> [Task details]: For the records below, please print exactly and only the lines from the one with "[8]: https://www.anaconda.com/products/individual" down to the one with "# Nation3 Agreements", both ends included, omitting the pictures.

Collected data
=== Begin Enclosure ===

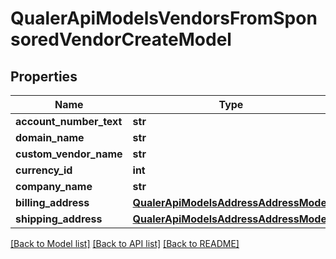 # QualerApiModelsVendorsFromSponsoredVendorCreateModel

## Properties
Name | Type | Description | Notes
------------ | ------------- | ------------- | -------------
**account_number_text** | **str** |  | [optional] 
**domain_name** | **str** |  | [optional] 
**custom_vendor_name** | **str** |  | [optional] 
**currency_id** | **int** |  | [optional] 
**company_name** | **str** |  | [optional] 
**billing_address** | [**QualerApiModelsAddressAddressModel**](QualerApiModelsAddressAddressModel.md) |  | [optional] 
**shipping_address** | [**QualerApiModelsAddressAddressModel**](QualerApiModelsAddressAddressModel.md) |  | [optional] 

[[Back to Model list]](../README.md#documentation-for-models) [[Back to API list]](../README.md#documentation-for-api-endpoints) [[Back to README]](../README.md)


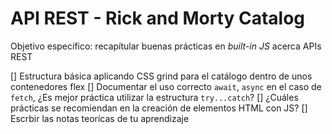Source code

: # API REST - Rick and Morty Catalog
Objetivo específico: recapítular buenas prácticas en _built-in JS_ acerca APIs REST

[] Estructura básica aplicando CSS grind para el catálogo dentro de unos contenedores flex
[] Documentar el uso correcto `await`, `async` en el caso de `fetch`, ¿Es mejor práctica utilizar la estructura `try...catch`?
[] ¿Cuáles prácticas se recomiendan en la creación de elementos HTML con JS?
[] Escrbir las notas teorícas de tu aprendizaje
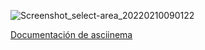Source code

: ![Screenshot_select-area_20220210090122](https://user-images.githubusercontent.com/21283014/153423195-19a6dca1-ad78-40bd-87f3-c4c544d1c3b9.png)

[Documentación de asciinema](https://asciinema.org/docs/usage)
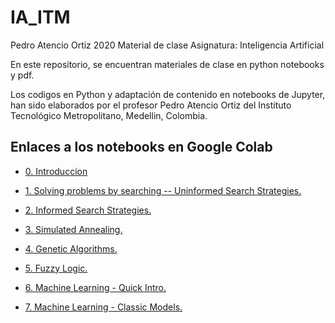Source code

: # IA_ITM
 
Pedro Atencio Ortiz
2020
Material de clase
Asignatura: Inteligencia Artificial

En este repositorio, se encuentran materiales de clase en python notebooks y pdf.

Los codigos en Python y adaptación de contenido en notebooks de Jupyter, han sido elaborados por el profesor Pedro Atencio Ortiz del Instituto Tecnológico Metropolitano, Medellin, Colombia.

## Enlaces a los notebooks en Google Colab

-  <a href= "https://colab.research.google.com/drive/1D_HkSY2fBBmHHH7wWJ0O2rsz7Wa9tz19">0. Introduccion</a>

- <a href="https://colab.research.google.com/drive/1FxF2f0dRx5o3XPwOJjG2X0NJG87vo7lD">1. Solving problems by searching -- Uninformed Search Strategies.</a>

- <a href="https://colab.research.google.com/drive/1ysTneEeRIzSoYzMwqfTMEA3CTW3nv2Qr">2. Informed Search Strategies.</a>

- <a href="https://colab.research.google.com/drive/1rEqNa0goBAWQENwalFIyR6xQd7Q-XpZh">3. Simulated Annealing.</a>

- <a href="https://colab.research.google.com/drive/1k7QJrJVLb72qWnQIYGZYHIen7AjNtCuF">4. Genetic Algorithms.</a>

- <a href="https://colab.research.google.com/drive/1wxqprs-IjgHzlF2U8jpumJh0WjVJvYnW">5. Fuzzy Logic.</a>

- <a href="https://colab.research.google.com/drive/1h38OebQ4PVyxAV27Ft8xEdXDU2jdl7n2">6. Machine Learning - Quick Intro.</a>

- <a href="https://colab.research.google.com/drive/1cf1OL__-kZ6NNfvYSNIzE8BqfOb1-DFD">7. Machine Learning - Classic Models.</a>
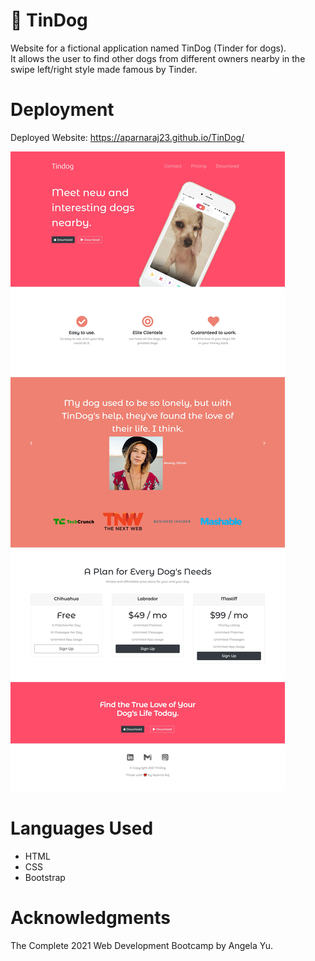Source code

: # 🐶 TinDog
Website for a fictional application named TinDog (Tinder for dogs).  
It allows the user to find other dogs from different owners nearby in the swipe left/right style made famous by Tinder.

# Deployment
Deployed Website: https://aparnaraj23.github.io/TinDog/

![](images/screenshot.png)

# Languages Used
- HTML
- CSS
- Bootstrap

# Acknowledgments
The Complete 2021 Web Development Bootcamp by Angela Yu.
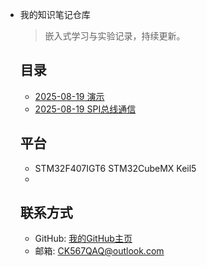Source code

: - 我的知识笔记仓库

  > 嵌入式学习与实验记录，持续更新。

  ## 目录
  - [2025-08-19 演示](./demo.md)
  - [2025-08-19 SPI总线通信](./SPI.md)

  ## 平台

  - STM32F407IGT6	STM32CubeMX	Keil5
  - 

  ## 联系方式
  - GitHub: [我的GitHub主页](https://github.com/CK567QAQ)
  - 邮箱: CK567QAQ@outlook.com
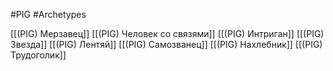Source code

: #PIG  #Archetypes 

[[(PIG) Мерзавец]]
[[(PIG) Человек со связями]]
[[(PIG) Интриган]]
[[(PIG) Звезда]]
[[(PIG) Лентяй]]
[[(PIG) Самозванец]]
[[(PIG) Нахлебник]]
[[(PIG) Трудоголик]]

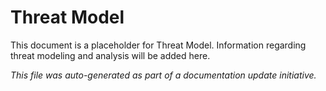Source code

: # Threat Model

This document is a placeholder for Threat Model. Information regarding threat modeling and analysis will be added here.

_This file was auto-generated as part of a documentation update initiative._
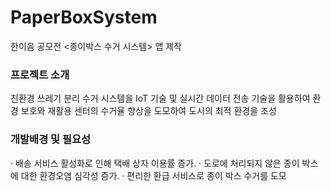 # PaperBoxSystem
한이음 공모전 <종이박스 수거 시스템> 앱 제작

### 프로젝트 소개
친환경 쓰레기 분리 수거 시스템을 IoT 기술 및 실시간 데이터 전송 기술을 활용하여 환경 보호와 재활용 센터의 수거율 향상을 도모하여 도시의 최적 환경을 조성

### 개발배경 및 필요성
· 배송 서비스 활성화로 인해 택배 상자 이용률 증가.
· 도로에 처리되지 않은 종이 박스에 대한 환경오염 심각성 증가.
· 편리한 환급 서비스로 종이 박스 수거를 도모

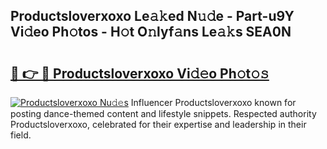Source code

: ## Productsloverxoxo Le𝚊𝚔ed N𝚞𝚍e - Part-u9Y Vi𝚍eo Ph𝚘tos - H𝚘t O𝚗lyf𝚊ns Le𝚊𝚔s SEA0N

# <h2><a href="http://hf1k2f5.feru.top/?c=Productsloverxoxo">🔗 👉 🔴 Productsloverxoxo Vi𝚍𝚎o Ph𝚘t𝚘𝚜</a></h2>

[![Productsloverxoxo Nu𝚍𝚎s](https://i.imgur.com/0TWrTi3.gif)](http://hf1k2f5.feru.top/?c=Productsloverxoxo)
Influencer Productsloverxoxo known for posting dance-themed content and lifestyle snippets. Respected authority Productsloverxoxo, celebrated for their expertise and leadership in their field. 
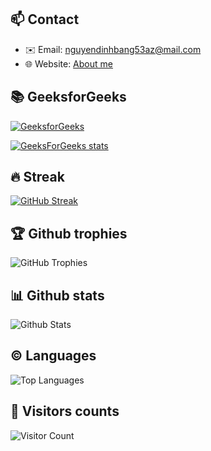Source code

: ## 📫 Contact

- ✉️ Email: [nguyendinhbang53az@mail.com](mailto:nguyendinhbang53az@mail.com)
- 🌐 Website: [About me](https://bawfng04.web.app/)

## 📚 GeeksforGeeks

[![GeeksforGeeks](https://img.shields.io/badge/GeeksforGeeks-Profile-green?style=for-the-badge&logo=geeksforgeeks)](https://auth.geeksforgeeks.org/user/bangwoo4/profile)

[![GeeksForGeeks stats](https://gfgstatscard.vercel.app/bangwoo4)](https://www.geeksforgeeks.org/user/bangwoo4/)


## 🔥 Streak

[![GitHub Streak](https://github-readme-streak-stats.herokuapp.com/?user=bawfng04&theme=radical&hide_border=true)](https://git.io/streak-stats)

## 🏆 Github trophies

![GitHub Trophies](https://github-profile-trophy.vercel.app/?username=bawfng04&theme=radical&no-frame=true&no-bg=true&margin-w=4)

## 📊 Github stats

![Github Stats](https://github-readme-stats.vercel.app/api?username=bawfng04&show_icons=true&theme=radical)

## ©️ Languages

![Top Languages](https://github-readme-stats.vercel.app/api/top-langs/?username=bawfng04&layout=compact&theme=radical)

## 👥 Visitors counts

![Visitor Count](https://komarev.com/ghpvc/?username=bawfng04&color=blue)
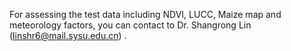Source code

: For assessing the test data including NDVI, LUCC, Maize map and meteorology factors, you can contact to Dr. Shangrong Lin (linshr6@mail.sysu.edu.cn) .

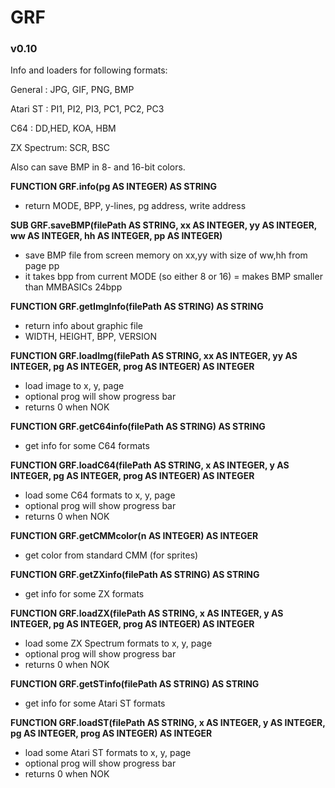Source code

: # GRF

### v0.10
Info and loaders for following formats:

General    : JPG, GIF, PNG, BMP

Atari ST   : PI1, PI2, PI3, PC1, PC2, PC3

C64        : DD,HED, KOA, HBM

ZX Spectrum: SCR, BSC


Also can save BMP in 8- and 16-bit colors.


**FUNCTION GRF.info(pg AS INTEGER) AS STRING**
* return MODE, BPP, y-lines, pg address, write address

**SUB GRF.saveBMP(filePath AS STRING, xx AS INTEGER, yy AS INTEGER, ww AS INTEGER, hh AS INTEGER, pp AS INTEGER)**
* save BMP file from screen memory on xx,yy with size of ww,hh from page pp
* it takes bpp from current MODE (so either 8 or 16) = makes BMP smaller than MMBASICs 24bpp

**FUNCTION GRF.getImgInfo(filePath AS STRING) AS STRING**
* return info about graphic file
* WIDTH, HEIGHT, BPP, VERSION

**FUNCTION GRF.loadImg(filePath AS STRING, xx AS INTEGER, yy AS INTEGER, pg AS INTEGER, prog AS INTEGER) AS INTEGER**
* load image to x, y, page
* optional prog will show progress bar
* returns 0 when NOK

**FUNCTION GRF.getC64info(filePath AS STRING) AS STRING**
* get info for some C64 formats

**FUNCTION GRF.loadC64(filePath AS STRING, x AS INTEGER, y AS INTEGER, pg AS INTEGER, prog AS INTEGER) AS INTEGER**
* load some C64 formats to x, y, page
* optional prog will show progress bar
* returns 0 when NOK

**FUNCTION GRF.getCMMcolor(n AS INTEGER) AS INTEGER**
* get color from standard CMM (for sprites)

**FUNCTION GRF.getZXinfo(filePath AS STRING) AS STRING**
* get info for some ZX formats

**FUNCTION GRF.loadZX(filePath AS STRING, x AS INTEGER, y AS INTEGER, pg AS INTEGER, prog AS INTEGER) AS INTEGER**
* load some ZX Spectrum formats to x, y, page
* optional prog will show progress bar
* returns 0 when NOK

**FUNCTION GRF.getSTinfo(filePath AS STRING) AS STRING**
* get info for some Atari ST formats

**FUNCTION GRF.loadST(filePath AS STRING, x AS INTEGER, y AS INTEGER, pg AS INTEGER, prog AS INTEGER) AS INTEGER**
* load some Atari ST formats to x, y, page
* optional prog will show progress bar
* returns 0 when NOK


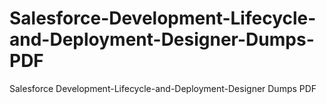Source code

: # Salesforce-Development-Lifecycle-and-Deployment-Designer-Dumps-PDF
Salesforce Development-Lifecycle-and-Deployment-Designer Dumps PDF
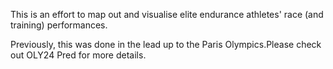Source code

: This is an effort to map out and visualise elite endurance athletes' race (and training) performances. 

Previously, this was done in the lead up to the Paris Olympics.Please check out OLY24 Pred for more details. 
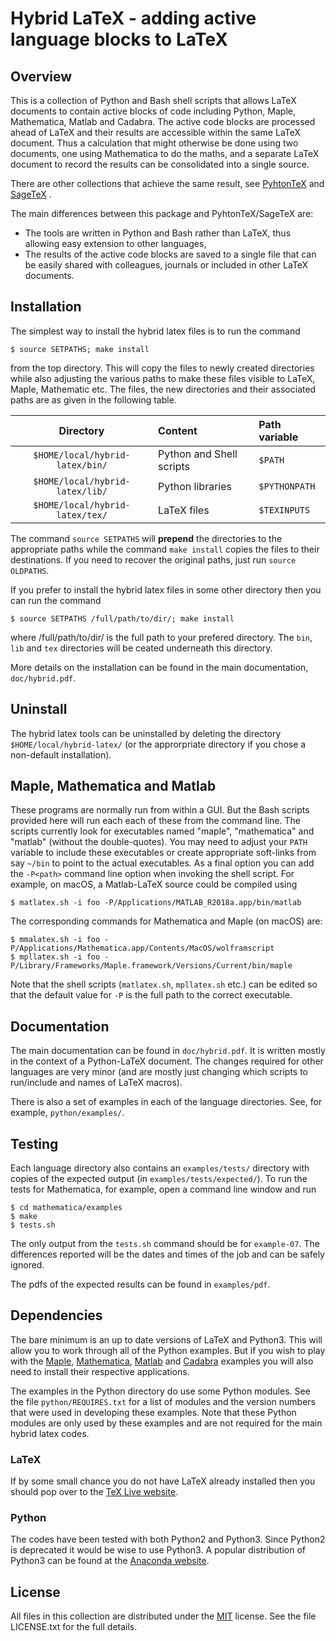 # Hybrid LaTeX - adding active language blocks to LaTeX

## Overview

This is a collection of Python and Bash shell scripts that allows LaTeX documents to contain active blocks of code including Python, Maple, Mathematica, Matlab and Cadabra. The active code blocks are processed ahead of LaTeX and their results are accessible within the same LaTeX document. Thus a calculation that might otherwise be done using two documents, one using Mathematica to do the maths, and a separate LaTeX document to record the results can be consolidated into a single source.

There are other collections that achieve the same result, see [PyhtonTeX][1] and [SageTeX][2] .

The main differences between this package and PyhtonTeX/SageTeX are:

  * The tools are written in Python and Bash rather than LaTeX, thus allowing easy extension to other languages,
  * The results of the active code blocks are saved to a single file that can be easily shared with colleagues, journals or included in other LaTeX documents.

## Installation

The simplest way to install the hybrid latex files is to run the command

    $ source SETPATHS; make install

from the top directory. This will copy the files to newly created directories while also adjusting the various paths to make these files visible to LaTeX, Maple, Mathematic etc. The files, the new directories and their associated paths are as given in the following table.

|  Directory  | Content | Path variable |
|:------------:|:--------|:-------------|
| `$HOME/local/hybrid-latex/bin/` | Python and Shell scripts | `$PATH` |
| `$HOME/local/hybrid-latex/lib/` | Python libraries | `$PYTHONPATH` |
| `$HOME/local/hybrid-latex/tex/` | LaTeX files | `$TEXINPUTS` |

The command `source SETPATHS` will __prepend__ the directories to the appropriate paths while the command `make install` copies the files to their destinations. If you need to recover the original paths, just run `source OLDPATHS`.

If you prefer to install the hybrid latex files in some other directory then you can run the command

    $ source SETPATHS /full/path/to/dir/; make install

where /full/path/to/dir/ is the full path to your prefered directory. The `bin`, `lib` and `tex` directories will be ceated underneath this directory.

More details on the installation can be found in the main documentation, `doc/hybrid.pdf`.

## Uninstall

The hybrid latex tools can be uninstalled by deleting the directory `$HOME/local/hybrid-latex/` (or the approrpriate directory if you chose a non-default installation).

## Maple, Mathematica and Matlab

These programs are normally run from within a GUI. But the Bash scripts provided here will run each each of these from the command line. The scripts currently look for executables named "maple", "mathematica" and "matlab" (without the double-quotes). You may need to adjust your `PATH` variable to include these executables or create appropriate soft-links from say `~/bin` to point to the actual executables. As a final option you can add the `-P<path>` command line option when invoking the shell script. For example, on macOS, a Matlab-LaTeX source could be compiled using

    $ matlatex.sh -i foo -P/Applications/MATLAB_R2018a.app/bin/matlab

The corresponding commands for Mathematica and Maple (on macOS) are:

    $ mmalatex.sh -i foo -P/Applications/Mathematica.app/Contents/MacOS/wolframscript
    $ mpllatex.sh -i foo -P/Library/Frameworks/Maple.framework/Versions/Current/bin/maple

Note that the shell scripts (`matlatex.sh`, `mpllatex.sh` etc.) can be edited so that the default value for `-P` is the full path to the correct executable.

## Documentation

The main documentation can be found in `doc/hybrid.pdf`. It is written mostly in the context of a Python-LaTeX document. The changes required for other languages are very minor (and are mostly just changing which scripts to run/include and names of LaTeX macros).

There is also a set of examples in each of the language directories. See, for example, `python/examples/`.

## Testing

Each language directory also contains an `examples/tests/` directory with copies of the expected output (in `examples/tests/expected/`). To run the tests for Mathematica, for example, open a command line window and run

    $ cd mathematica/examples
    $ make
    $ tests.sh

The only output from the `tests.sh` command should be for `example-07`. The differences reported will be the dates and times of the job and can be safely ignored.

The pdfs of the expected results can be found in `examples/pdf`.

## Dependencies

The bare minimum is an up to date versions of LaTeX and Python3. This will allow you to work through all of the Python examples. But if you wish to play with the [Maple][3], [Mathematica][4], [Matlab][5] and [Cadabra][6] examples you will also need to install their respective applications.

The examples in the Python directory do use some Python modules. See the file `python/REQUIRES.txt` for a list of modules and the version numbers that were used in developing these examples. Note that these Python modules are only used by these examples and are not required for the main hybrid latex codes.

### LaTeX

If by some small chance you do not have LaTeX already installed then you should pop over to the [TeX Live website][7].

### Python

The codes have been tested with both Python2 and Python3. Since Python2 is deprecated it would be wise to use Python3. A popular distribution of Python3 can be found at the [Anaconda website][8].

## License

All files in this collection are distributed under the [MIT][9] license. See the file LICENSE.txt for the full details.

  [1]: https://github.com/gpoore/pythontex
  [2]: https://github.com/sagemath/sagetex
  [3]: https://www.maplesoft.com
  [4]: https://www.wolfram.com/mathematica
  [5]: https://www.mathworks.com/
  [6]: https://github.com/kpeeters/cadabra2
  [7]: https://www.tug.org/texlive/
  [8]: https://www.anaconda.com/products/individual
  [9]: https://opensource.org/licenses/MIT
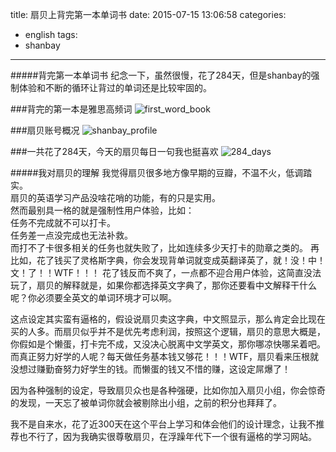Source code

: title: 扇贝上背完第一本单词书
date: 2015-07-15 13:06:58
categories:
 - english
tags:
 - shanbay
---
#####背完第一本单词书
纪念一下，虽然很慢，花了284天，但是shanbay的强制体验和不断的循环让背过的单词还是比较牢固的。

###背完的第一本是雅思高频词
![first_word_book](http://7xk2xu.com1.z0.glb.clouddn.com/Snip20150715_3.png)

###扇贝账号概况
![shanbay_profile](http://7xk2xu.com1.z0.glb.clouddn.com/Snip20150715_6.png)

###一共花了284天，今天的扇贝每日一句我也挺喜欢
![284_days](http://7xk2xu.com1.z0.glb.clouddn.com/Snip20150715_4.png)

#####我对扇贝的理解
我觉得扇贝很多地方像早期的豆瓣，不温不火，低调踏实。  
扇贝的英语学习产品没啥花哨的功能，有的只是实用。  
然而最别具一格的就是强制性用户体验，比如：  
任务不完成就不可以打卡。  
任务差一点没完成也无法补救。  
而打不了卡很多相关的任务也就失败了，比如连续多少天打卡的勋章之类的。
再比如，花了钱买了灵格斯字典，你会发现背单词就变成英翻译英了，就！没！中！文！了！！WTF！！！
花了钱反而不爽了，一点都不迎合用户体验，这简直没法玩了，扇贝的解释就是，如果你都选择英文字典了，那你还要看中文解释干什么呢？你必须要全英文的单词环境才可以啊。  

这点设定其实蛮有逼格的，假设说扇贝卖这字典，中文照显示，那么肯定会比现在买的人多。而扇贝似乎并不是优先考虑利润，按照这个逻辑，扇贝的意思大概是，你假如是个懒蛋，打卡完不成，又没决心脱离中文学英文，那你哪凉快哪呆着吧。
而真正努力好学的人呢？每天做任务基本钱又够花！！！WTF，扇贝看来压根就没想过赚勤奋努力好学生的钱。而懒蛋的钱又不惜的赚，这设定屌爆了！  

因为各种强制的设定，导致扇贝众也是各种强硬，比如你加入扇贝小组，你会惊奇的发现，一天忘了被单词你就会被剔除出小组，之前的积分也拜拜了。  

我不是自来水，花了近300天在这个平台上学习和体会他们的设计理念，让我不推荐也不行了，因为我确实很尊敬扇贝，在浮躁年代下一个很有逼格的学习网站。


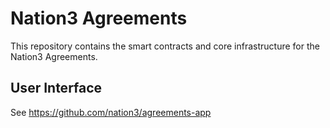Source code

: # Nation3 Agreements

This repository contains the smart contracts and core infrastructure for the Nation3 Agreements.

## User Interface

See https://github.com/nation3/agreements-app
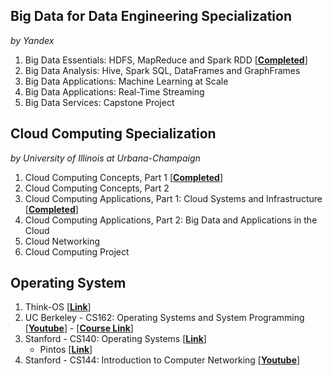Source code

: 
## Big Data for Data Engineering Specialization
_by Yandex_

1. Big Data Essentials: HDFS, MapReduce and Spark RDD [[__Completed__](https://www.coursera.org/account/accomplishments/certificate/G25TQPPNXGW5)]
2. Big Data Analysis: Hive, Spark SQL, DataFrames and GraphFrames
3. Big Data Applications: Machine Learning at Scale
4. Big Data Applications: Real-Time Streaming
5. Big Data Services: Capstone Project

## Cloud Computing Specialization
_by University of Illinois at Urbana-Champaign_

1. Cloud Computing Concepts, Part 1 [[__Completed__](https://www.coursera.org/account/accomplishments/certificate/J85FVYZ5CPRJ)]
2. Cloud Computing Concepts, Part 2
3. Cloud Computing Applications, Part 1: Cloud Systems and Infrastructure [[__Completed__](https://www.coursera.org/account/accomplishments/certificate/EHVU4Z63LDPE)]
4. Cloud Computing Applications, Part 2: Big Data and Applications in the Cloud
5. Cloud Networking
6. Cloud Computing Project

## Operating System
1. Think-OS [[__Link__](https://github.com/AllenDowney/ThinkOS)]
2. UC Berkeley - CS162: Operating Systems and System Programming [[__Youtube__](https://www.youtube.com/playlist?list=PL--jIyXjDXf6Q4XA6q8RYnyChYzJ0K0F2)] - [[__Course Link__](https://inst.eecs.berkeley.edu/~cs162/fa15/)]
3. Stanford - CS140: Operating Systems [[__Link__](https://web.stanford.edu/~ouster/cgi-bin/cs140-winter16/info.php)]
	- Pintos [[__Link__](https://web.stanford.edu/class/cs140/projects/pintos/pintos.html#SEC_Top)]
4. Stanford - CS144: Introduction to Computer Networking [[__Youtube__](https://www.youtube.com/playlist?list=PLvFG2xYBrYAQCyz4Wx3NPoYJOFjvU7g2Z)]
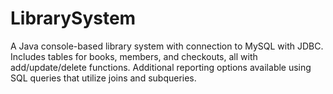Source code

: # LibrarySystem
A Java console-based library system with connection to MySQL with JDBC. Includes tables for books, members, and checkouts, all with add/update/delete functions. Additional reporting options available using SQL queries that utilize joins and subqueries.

=== End Enclosure ===

> [Answer to this problem]:
  [8]: https://www.anaconda.com/products/individual
  [9]: https://opensource.org/licenses/MIT
Source code

: title: 扇贝上背完第一本单词书
date: 2015-07-15 13:06:58
categories:
 - english
tags:
 - shanbay
---
#####背完第一本单词书
纪念一下，虽然很慢，花了284天，但是shanbay的强制体验和不断的循环让背过的单词还是比较牢固的。

###背完的第一本是雅思高频词
![first_word_book](http://7xk2xu.com1.z0.glb.clouddn.com/Snip20150715_3.png)

###扇贝账号概况
![shanbay_profile](http://7xk2xu.com1.z0.glb.clouddn.com/Snip20150715_6.png)

###一共花了284天，今天的扇贝每日一句我也挺喜欢
![284_days](http://7xk2xu.com1.z0.glb.clouddn.com/Snip20150715_4.png)

#####我对扇贝的理解
我觉得扇贝很多地方像早期的豆瓣，不温不火，低调踏实。  
扇贝的英语学习产品没啥花哨的功能，有的只是实用。  
然而最别具一格的就是强制性用户体验，比如：  
任务不完成就不可以打卡。  
任务差一点没完成也无法补救。  
而打不了卡很多相关的任务也就失败了，比如连续多少天打卡的勋章之类的。
再比如，花了钱买了灵格斯字典，你会发现背单词就变成英翻译英了，就！没！中！文！了！！WTF！！！
花了钱反而不爽了，一点都不迎合用户体验，这简直没法玩了，扇贝的解释就是，如果你都选择英文字典了，那你还要看中文解释干什么呢？你必须要全英文的单词环境才可以啊。  

这点设定其实蛮有逼格的，假设说扇贝卖这字典，中文照显示，那么肯定会比现在买的人多。而扇贝似乎并不是优先考虑利润，按照这个逻辑，扇贝的意思大概是，你假如是个懒蛋，打卡完不成，又没决心脱离中文学英文，那你哪凉快哪呆着吧。
而真正努力好学的人呢？每天做任务基本钱又够花！！！WTF，扇贝看来压根就没想过赚勤奋努力好学生的钱。而懒蛋的钱又不惜的赚，这设定屌爆了！  

因为各种强制的设定，导致扇贝众也是各种强硬，比如你加入扇贝小组，你会惊奇的发现，一天忘了被单词你就会被剔除出小组，之前的积分也拜拜了。  

我不是自来水，花了近300天在这个平台上学习和体会他们的设计理念，让我不推荐也不行了，因为我确实很尊敬扇贝，在浮躁年代下一个很有逼格的学习网站。


Source code

: # Nation3 Agreements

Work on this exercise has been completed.